Segment Start: The data

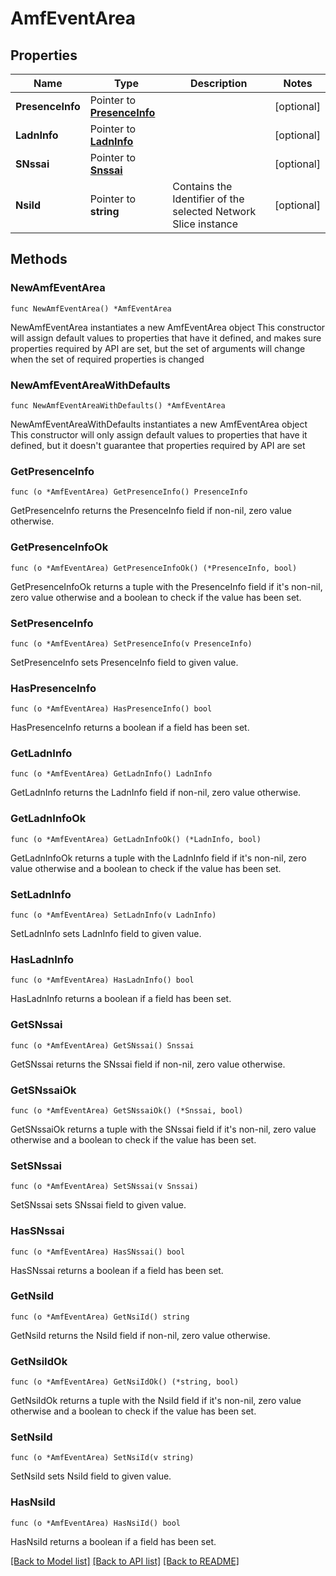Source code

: # AmfEventArea

## Properties

Name | Type | Description | Notes
------------ | ------------- | ------------- | -------------
**PresenceInfo** | Pointer to [**PresenceInfo**](PresenceInfo.md) |  | [optional] 
**LadnInfo** | Pointer to [**LadnInfo**](LadnInfo.md) |  | [optional] 
**SNssai** | Pointer to [**Snssai**](Snssai.md) |  | [optional] 
**NsiId** | Pointer to **string** | Contains the Identifier of the selected Network Slice instance | [optional] 

## Methods

### NewAmfEventArea

`func NewAmfEventArea() *AmfEventArea`

NewAmfEventArea instantiates a new AmfEventArea object
This constructor will assign default values to properties that have it defined,
and makes sure properties required by API are set, but the set of arguments
will change when the set of required properties is changed

### NewAmfEventAreaWithDefaults

`func NewAmfEventAreaWithDefaults() *AmfEventArea`

NewAmfEventAreaWithDefaults instantiates a new AmfEventArea object
This constructor will only assign default values to properties that have it defined,
but it doesn't guarantee that properties required by API are set

### GetPresenceInfo

`func (o *AmfEventArea) GetPresenceInfo() PresenceInfo`

GetPresenceInfo returns the PresenceInfo field if non-nil, zero value otherwise.

### GetPresenceInfoOk

`func (o *AmfEventArea) GetPresenceInfoOk() (*PresenceInfo, bool)`

GetPresenceInfoOk returns a tuple with the PresenceInfo field if it's non-nil, zero value otherwise
and a boolean to check if the value has been set.

### SetPresenceInfo

`func (o *AmfEventArea) SetPresenceInfo(v PresenceInfo)`

SetPresenceInfo sets PresenceInfo field to given value.

### HasPresenceInfo

`func (o *AmfEventArea) HasPresenceInfo() bool`

HasPresenceInfo returns a boolean if a field has been set.

### GetLadnInfo

`func (o *AmfEventArea) GetLadnInfo() LadnInfo`

GetLadnInfo returns the LadnInfo field if non-nil, zero value otherwise.

### GetLadnInfoOk

`func (o *AmfEventArea) GetLadnInfoOk() (*LadnInfo, bool)`

GetLadnInfoOk returns a tuple with the LadnInfo field if it's non-nil, zero value otherwise
and a boolean to check if the value has been set.

### SetLadnInfo

`func (o *AmfEventArea) SetLadnInfo(v LadnInfo)`

SetLadnInfo sets LadnInfo field to given value.

### HasLadnInfo

`func (o *AmfEventArea) HasLadnInfo() bool`

HasLadnInfo returns a boolean if a field has been set.

### GetSNssai

`func (o *AmfEventArea) GetSNssai() Snssai`

GetSNssai returns the SNssai field if non-nil, zero value otherwise.

### GetSNssaiOk

`func (o *AmfEventArea) GetSNssaiOk() (*Snssai, bool)`

GetSNssaiOk returns a tuple with the SNssai field if it's non-nil, zero value otherwise
and a boolean to check if the value has been set.

### SetSNssai

`func (o *AmfEventArea) SetSNssai(v Snssai)`

SetSNssai sets SNssai field to given value.

### HasSNssai

`func (o *AmfEventArea) HasSNssai() bool`

HasSNssai returns a boolean if a field has been set.

### GetNsiId

`func (o *AmfEventArea) GetNsiId() string`

GetNsiId returns the NsiId field if non-nil, zero value otherwise.

### GetNsiIdOk

`func (o *AmfEventArea) GetNsiIdOk() (*string, bool)`

GetNsiIdOk returns a tuple with the NsiId field if it's non-nil, zero value otherwise
and a boolean to check if the value has been set.

### SetNsiId

`func (o *AmfEventArea) SetNsiId(v string)`

SetNsiId sets NsiId field to given value.

### HasNsiId

`func (o *AmfEventArea) HasNsiId() bool`

HasNsiId returns a boolean if a field has been set.


[[Back to Model list]](../README.md#documentation-for-models) [[Back to API list]](../README.md#documentation-for-api-endpoints) [[Back to README]](../README.md)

Segment End: The data

**Task to complete**
Whenever a line above holds the word "will", include it in your count, and report nothing but that count.

**Result**
3